**Directions for this task**
Retype each line below precisely and omit all images.

○ ○ ○ ○ ○ ○ ○

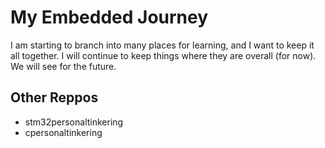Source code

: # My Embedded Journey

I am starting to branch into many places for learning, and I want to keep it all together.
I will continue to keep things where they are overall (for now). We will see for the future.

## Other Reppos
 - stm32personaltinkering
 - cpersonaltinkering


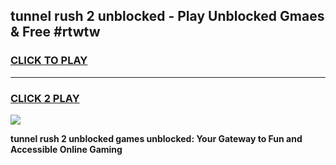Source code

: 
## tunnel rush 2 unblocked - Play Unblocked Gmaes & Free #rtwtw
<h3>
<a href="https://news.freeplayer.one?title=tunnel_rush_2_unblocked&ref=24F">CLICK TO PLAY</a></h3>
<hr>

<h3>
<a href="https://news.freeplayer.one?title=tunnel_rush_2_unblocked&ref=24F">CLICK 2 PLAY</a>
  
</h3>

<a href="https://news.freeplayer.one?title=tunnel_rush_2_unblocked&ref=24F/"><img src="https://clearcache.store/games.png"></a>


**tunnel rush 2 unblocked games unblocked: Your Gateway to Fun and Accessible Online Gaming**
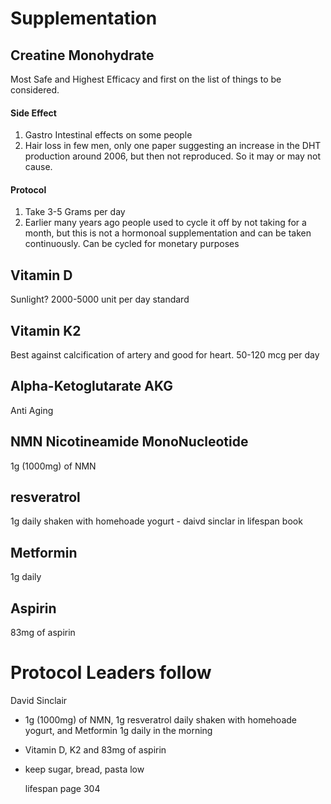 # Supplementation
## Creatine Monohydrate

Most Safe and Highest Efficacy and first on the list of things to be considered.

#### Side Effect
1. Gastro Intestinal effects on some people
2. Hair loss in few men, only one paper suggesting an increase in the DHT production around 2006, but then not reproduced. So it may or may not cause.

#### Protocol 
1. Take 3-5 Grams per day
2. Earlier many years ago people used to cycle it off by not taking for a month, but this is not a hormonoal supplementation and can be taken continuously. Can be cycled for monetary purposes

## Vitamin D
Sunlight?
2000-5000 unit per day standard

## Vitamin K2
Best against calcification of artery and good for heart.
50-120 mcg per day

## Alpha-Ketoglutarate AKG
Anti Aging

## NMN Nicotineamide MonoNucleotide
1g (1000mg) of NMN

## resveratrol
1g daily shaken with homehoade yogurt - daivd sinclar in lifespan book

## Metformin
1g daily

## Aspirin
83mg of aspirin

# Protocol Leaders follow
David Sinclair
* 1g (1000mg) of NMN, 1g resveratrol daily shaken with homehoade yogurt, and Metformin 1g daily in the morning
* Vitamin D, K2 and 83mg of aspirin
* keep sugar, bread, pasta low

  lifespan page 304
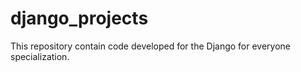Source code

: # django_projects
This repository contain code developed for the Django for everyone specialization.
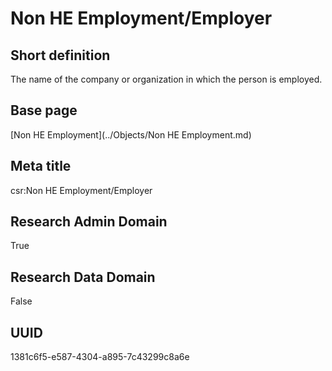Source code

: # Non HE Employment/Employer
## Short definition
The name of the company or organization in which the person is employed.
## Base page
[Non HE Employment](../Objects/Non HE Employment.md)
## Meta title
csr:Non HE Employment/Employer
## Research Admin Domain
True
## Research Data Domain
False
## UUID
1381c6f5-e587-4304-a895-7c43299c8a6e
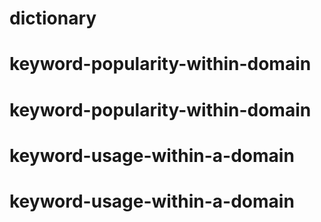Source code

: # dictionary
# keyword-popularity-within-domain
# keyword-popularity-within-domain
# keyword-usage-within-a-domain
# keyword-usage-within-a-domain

○ ○ ○ ○ ○ ○ ○

**Answer to this task**
Source code

: # My Embedded Journey

I am starting to branch into many places for learning, and I want to keep it all together.
I will continue to keep things where they are overall (for now). We will see for the future.

## Other Reppos
 - stm32personaltinkering
 - cpersonaltinkering


Source code

: 
## tunnel rush 2 unblocked - Play Unblocked Gmaes & Free #rtwtw
<h3>
<a href="https://news.freeplayer.one?title=tunnel_rush_2_unblocked&ref=24F">CLICK TO PLAY</a></h3>
<hr>

<h3>
<a href="https://news.freeplayer.one?title=tunnel_rush_2_unblocked&ref=24F">CLICK 2 PLAY</a>
  
</h3>

<a href="https://news.freeplayer.one?title=tunnel_rush_2_unblocked&ref=24F/"><img src="https://clearcache.store/games.png"></a>


**tunnel rush 2 unblocked games unblocked: Your Gateway to Fun and Accessible Online Gaming**
 # Supplementation
## Creatine Monohydrate

Most Safe and Highest Efficacy and first on the list of things to be considered.

#### Side Effect
1. Gastro Intestinal effects on some people
2. Hair loss in few men, only one paper suggesting an increase in the DHT production around 2006, but then not reproduced. So it may or may not cause.

#### Protocol 
1. Take 3-5 Grams per day
2. Earlier many years ago people used to cycle it off by not taking for a month, but this is not a hormonoal supplementation and can be taken continuously. Can be cycled for monetary purposes

## Vitamin D
Sunlight?
2000-5000 unit per day standard

## Vitamin K2
Best against calcification of artery and good for heart.
50-120 mcg per day

## Alpha-Ketoglutarate AKG
Anti Aging

## NMN Nicotineamide MonoNucleotide
1g (1000mg) of NMN

## resveratrol
1g daily shaken with homehoade yogurt - daivd sinclar in lifespan book

## Metformin
1g daily

## Aspirin
83mg of aspirin

# Protocol Leaders follow
David Sinclair
* 1g (1000mg) of NMN, 1g resveratrol daily shaken with homehoade yogurt, and Metformin 1g daily in the morning
* Vitamin D, K2 and 83mg of aspirin
* keep sugar, bread, pasta low

  lifespan page 304
Source code

: # django_projects
This repository contain code developed for the Django for everyone specialization.
Source code

: # Non HE Employment/Employer
## Short definition
The name of the company or organization in which the person is employed.
## Base page
[Non HE Employment](../Objects/Non HE Employment.md)
## Meta title
csr:Non HE Employment/Employer
## Research Admin Domain
True
## Research Data Domain
False
## UUID
1381c6f5-e587-4304-a895-7c43299c8a6e
Source code

: # dictionary
# keyword-popularity-within-domain
# keyword-popularity-within-domain
# keyword-usage-within-a-domain
# keyword-usage-within-a-domain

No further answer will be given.